= GIVEN INFORMATION =
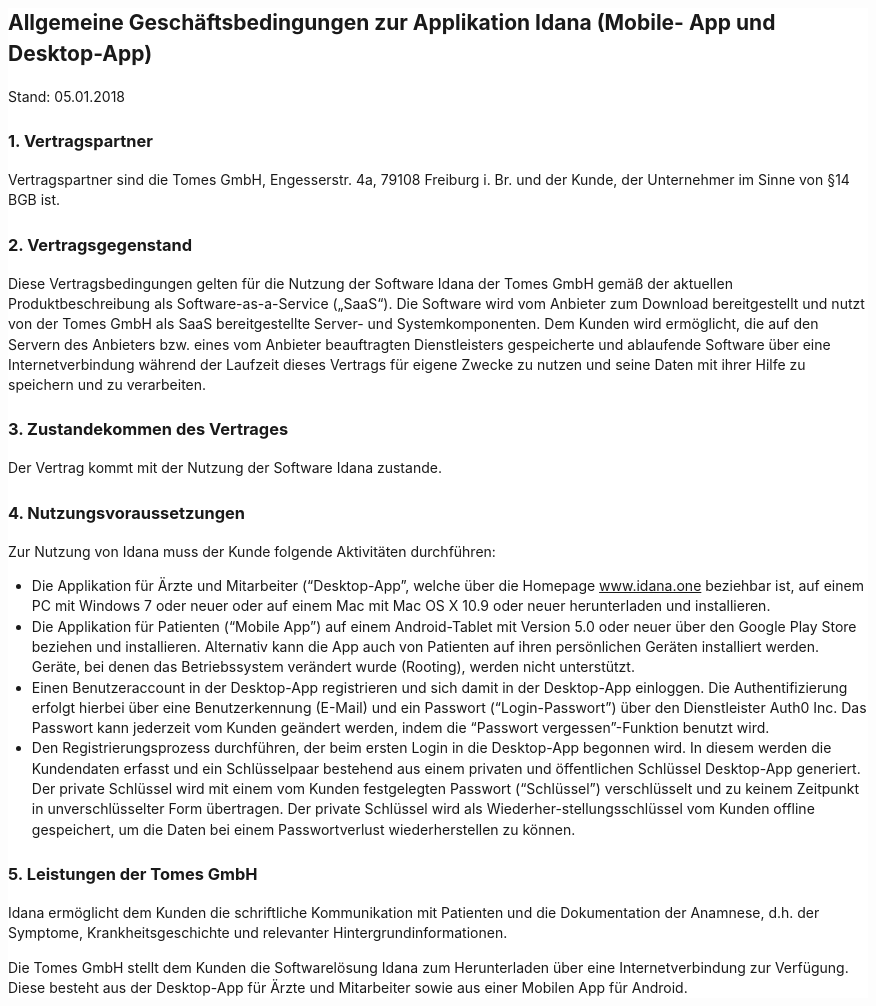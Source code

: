 ## Allgemeine Geschäftsbedingungen zur Applikation Idana (Mobile- App und Desktop-App)
Stand: 05.01.2018

### 1. Vertragspartner

Vertragspartner sind die Tomes GmbH, Engesserstr. 4a, 79108 Freiburg i. Br. und der Kunde, der Unternehmer im Sinne von §14 BGB ist.

### 2. Vertragsgegenstand

Diese Vertragsbedingungen gelten für die Nutzung der Software Idana der Tomes GmbH gemäß der aktuellen Produktbeschreibung als Software-as-a-Service („SaaS“). Die Software wird vom Anbieter zum Download bereitgestellt und nutzt von der Tomes GmbH als SaaS bereitgestellte Server- und Systemkomponenten.
Dem Kunden wird ermöglicht, die auf den Servern des Anbieters bzw. eines vom Anbieter beauftragten Dienstleisters gespeicherte und ablaufende Software über eine Internetverbindung während der Laufzeit dieses Vertrags für eigene Zwecke zu nutzen und seine Daten mit ihrer Hilfe zu speichern und zu verarbeiten.

### 3. Zustandekommen des Vertrages

Der Vertrag kommt mit der Nutzung der Software Idana zustande.

### 4. Nutzungsvoraussetzungen

Zur Nutzung von Idana muss der Kunde folgende Aktivitäten durchführen:
* Die Applikation für Ärzte und Mitarbeiter (“Desktop-App”, welche über die Homepage www.idana.one beziehbar ist, auf einem PC mit Windows 7 oder neuer oder auf einem Mac mit Mac OS X 10.9 oder neuer herunterladen und installieren.
* Die Applikation für Patienten (“Mobile App”) auf einem Android-Tablet mit Version 5.0 oder neuer über den Google Play Store beziehen und installieren. Alternativ kann die App auch von Patienten auf ihren persönlichen Geräten installiert werden. Geräte, bei denen das Betriebssystem verändert wurde (Rooting), werden nicht unterstützt.
* Einen Benutzeraccount in der Desktop-App registrieren und sich damit in der Desktop-App einloggen. Die Authentifizierung erfolgt hierbei über eine Benutzerkennung (E-Mail) und ein Passwort (“Login-Passwort”) über den Dienstleister Auth0 Inc. Das Passwort kann jederzeit vom Kunden geändert werden, indem die “Passwort vergessen”-Funktion benutzt wird.
* Den Registrierungsprozess durchführen, der beim ersten Login in die Desktop-App begonnen wird. In diesem werden die Kundendaten erfasst und ein Schlüsselpaar bestehend aus einem privaten und öffentlichen Schlüssel Desktop-App generiert. Der private Schlüssel wird mit einem vom Kunden festgelegten Passwort (“Schlüssel”) verschlüsselt und zu keinem Zeitpunkt in unverschlüsselter Form übertragen. Der private Schlüssel wird als Wiederher-stellungsschlüssel vom Kunden offline gespeichert, um die Daten bei einem Passwortverlust wiederherstellen zu können.

### 5. Leistungen der Tomes GmbH

Idana ermöglicht dem Kunden die schriftliche Kommunikation mit Patienten und die Dokumentation der Anamnese, d.h. der Symptome, Krankheitsgeschichte und relevanter Hintergrundinformationen.

Die Tomes GmbH stellt dem Kunden die Softwarelösung Idana zum Herunterladen über eine Internetverbindung zur Verfügung. Diese besteht aus der Desktop-App für Ärzte und Mitarbeiter sowie aus einer Mobilen App für Android.
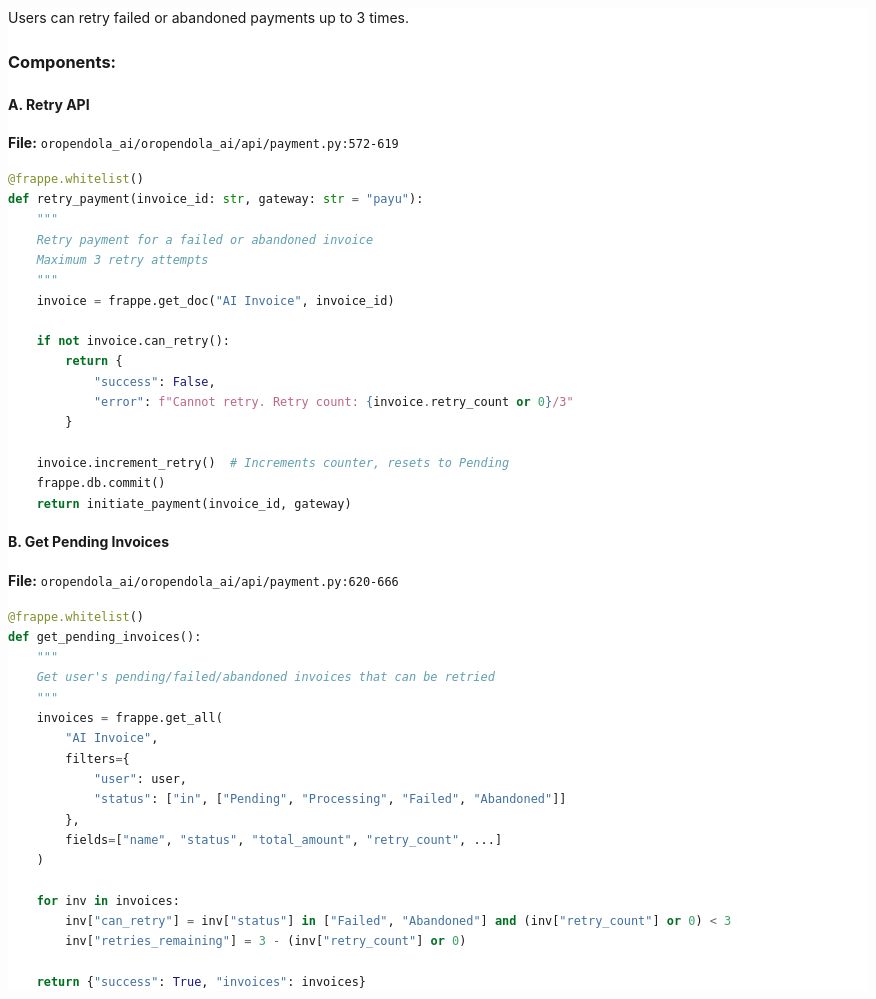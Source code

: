 Users can retry failed or abandoned payments up to 3 times.

### Components:

#### A. Retry API
**File:** `oropendola_ai/oropendola_ai/api/payment.py:572-619`

```python
@frappe.whitelist()
def retry_payment(invoice_id: str, gateway: str = "payu"):
    """
    Retry payment for a failed or abandoned invoice
    Maximum 3 retry attempts
    """
    invoice = frappe.get_doc("AI Invoice", invoice_id)

    if not invoice.can_retry():
        return {
            "success": False,
            "error": f"Cannot retry. Retry count: {invoice.retry_count or 0}/3"
        }

    invoice.increment_retry()  # Increments counter, resets to Pending
    frappe.db.commit()
    return initiate_payment(invoice_id, gateway)
```

#### B. Get Pending Invoices
**File:** `oropendola_ai/oropendola_ai/api/payment.py:620-666`

```python
@frappe.whitelist()
def get_pending_invoices():
    """
    Get user's pending/failed/abandoned invoices that can be retried
    """
    invoices = frappe.get_all(
        "AI Invoice",
        filters={
            "user": user,
            "status": ["in", ["Pending", "Processing", "Failed", "Abandoned"]]
        },
        fields=["name", "status", "total_amount", "retry_count", ...]
    )

    for inv in invoices:
        inv["can_retry"] = inv["status"] in ["Failed", "Abandoned"] and (inv["retry_count"] or 0) < 3
        inv["retries_remaining"] = 3 - (inv["retry_count"] or 0)

    return {"success": True, "invoices": invoices}
```
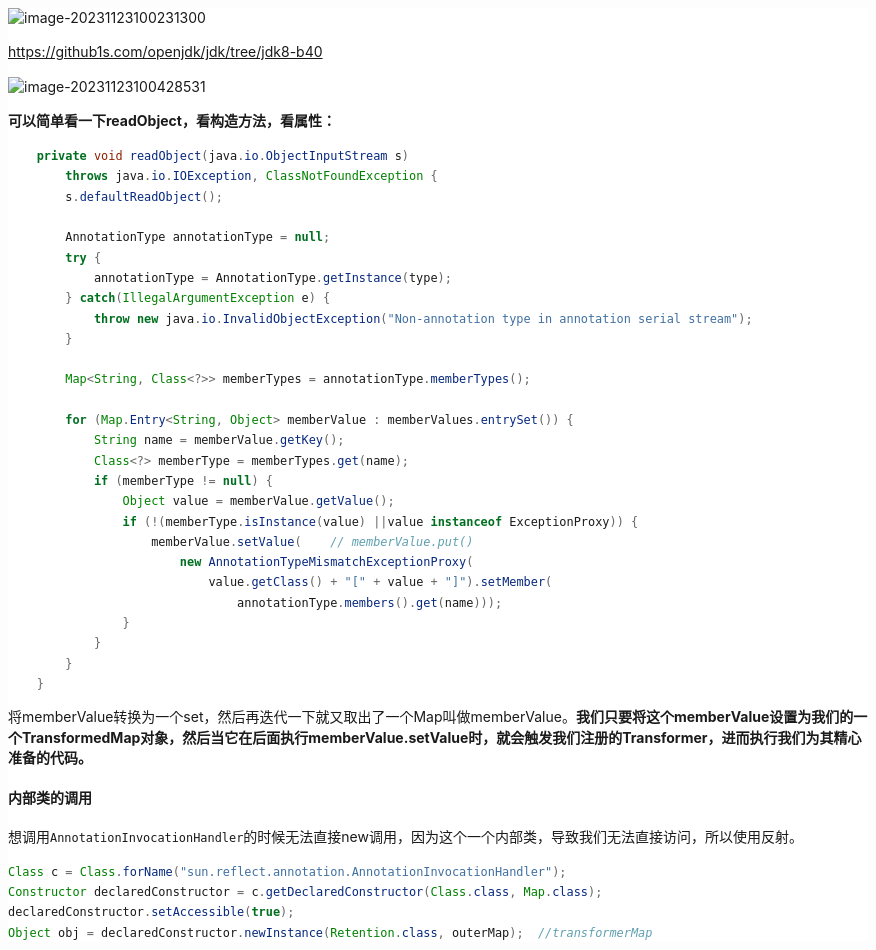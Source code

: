 ![image-20231123100231300](https://geoer666-1257264766.cos.ap-beijing.myqcloud.com/typora/image-20231123100231300.png)

https://github1s.com/openjdk/jdk/tree/jdk8-b40

![image-20231123100428531](https://geoer666-1257264766.cos.ap-beijing.myqcloud.com/typora/image-20231123100428531.png)





**可以简单看一下readObject，看构造方法，看属性：**

```java
    private void readObject(java.io.ObjectInputStream s)
        throws java.io.IOException, ClassNotFoundException {
        s.defaultReadObject();

        AnnotationType annotationType = null;
        try {
            annotationType = AnnotationType.getInstance(type);
        } catch(IllegalArgumentException e) {
            throw new java.io.InvalidObjectException("Non-annotation type in annotation serial stream");
        }

        Map<String, Class<?>> memberTypes = annotationType.memberTypes();

        for (Map.Entry<String, Object> memberValue : memberValues.entrySet()) {
            String name = memberValue.getKey();
            Class<?> memberType = memberTypes.get(name);
            if (memberType != null) {  
                Object value = memberValue.getValue();  
                if (!(memberType.isInstance(value) ||value instanceof ExceptionProxy)) {
                    memberValue.setValue(    // memberValue.put()
                        new AnnotationTypeMismatchExceptionProxy(
                            value.getClass() + "[" + value + "]").setMember(
                                annotationType.members().get(name)));
                }
            }
        }
    }
```

将memberValue转换为一个set，然后再迭代一下就又取出了一个Map叫做memberValue。**我们只要将这个memberValue设置为我们的一个TransformedMap对象，然后当它在后面执行memberValue.setValue时，就会触发我们注册的Transformer，进而执行我们为其精心准备的代码。**







#### 内部类的调用



想调用`AnnotationInvocationHandler`的时候无法直接new调用，因为这个一个内部类，导致我们无法直接访问，所以使用反射。

```java
Class c = Class.forName("sun.reflect.annotation.AnnotationInvocationHandler");
Constructor declaredConstructor = c.getDeclaredConstructor(Class.class, Map.class);
declaredConstructor.setAccessible(true);
Object obj = declaredConstructor.newInstance(Retention.class, outerMap);  //transformerMap

```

= YOUR INSTRUCTIONS =
Rewrite the data above exactly as given, but omit the images.

= WRITTEN SOLUTION =
Source code

: ## Allgemeine Geschäftsbedingungen zur Applikation Idana (Mobile- App und Desktop-App)
Stand: 05.01.2018

### 1. Vertragspartner

Vertragspartner sind die Tomes GmbH, Engesserstr. 4a, 79108 Freiburg i. Br. und der Kunde, der Unternehmer im Sinne von §14 BGB ist.

### 2. Vertragsgegenstand

Diese Vertragsbedingungen gelten für die Nutzung der Software Idana der Tomes GmbH gemäß der aktuellen Produktbeschreibung als Software-as-a-Service („SaaS“). Die Software wird vom Anbieter zum Download bereitgestellt und nutzt von der Tomes GmbH als SaaS bereitgestellte Server- und Systemkomponenten.
Dem Kunden wird ermöglicht, die auf den Servern des Anbieters bzw. eines vom Anbieter beauftragten Dienstleisters gespeicherte und ablaufende Software über eine Internetverbindung während der Laufzeit dieses Vertrags für eigene Zwecke zu nutzen und seine Daten mit ihrer Hilfe zu speichern und zu verarbeiten.

### 3. Zustandekommen des Vertrages

Der Vertrag kommt mit der Nutzung der Software Idana zustande.

### 4. Nutzungsvoraussetzungen

Zur Nutzung von Idana muss der Kunde folgende Aktivitäten durchführen:
* Die Applikation für Ärzte und Mitarbeiter (“Desktop-App”, welche über die Homepage www.idana.one beziehbar ist, auf einem PC mit Windows 7 oder neuer oder auf einem Mac mit Mac OS X 10.9 oder neuer herunterladen und installieren.
* Die Applikation für Patienten (“Mobile App”) auf einem Android-Tablet mit Version 5.0 oder neuer über den Google Play Store beziehen und installieren. Alternativ kann die App auch von Patienten auf ihren persönlichen Geräten installiert werden. Geräte, bei denen das Betriebssystem verändert wurde (Rooting), werden nicht unterstützt.
* Einen Benutzeraccount in der Desktop-App registrieren und sich damit in der Desktop-App einloggen. Die Authentifizierung erfolgt hierbei über eine Benutzerkennung (E-Mail) und ein Passwort (“Login-Passwort”) über den Dienstleister Auth0 Inc. Das Passwort kann jederzeit vom Kunden geändert werden, indem die “Passwort vergessen”-Funktion benutzt wird.
* Den Registrierungsprozess durchführen, der beim ersten Login in die Desktop-App begonnen wird. In diesem werden die Kundendaten erfasst und ein Schlüsselpaar bestehend aus einem privaten und öffentlichen Schlüssel Desktop-App generiert. Der private Schlüssel wird mit einem vom Kunden festgelegten Passwort (“Schlüssel”) verschlüsselt und zu keinem Zeitpunkt in unverschlüsselter Form übertragen. Der private Schlüssel wird als Wiederher-stellungsschlüssel vom Kunden offline gespeichert, um die Daten bei einem Passwortverlust wiederherstellen zu können.

### 5. Leistungen der Tomes GmbH

Idana ermöglicht dem Kunden die schriftliche Kommunikation mit Patienten und die Dokumentation der Anamnese, d.h. der Symptome, Krankheitsgeschichte und relevanter Hintergrundinformationen.

Die Tomes GmbH stellt dem Kunden die Softwarelösung Idana zum Herunterladen über eine Internetverbindung zur Verfügung. Diese besteht aus der Desktop-App für Ärzte und Mitarbeiter sowie aus einer Mobilen App für Android.
Source code

: Users can retry failed or abandoned payments up to 3 times.

### Components:

#### A. Retry API
**File:** `oropendola_ai/oropendola_ai/api/payment.py:572-619`

```python
@frappe.whitelist()
def retry_payment(invoice_id: str, gateway: str = "payu"):
    """
    Retry payment for a failed or abandoned invoice
    Maximum 3 retry attempts
    """
    invoice = frappe.get_doc("AI Invoice", invoice_id)

    if not invoice.can_retry():
        return {
            "success": False,
            "error": f"Cannot retry. Retry count: {invoice.retry_count or 0}/3"
        }

    invoice.increment_retry()  # Increments counter, resets to Pending
    frappe.db.commit()
    return initiate_payment(invoice_id, gateway)
```

#### B. Get Pending Invoices
**File:** `oropendola_ai/oropendola_ai/api/payment.py:620-666`

```python
@frappe.whitelist()
def get_pending_invoices():
    """
    Get user's pending/failed/abandoned invoices that can be retried
    """
    invoices = frappe.get_all(
        "AI Invoice",
        filters={
            "user": user,
            "status": ["in", ["Pending", "Processing", "Failed", "Abandoned"]]
        },
        fields=["name", "status", "total_amount", "retry_count", ...]
    )

    for inv in invoices:
        inv["can_retry"] = inv["status"] in ["Failed", "Abandoned"] and (inv["retry_count"] or 0) < 3
        inv["retries_remaining"] = 3 - (inv["retry_count"] or 0)

    return {"success": True, "invoices": invoices}
```
Source code

: ![image-20231123100231300](https://geoer666-1257264766.cos.ap-beijing.myqcloud.com/typora/image-20231123100231300.png)

https://github1s.com/openjdk/jdk/tree/jdk8-b40

![image-20231123100428531](https://geoer666-1257264766.cos.ap-beijing.myqcloud.com/typora/image-20231123100428531.png)





**可以简单看一下readObject，看构造方法，看属性：**

```java
    private void readObject(java.io.ObjectInputStream s)
        throws java.io.IOException, ClassNotFoundException {
        s.defaultReadObject();

        AnnotationType annotationType = null;
        try {
            annotationType = AnnotationType.getInstance(type);
        } catch(IllegalArgumentException e) {
            throw new java.io.InvalidObjectException("Non-annotation type in annotation serial stream");
        }

        Map<String, Class<?>> memberTypes = annotationType.memberTypes();

        for (Map.Entry<String, Object> memberValue : memberValues.entrySet()) {
            String name = memberValue.getKey();
            Class<?> memberType = memberTypes.get(name);
            if (memberType != null) {  
                Object value = memberValue.getValue();  
                if (!(memberType.isInstance(value) ||value instanceof ExceptionProxy)) {
                    memberValue.setValue(    // memberValue.put()
                        new AnnotationTypeMismatchExceptionProxy(
                            value.getClass() + "[" + value + "]").setMember(
                                annotationType.members().get(name)));
                }
            }
        }
    }
```

将memberValue转换为一个set，然后再迭代一下就又取出了一个Map叫做memberValue。**我们只要将这个memberValue设置为我们的一个TransformedMap对象，然后当它在后面执行memberValue.setValue时，就会触发我们注册的Transformer，进而执行我们为其精心准备的代码。**







#### 内部类的调用



想调用`AnnotationInvocationHandler`的时候无法直接new调用，因为这个一个内部类，导致我们无法直接访问，所以使用反射。

```java
Class c = Class.forName("sun.reflect.annotation.AnnotationInvocationHandler");
Constructor declaredConstructor = c.getDeclaredConstructor(Class.class, Map.class);
declaredConstructor.setAccessible(true);
Object obj = declaredConstructor.newInstance(Retention.class, outerMap);  //transformerMap

```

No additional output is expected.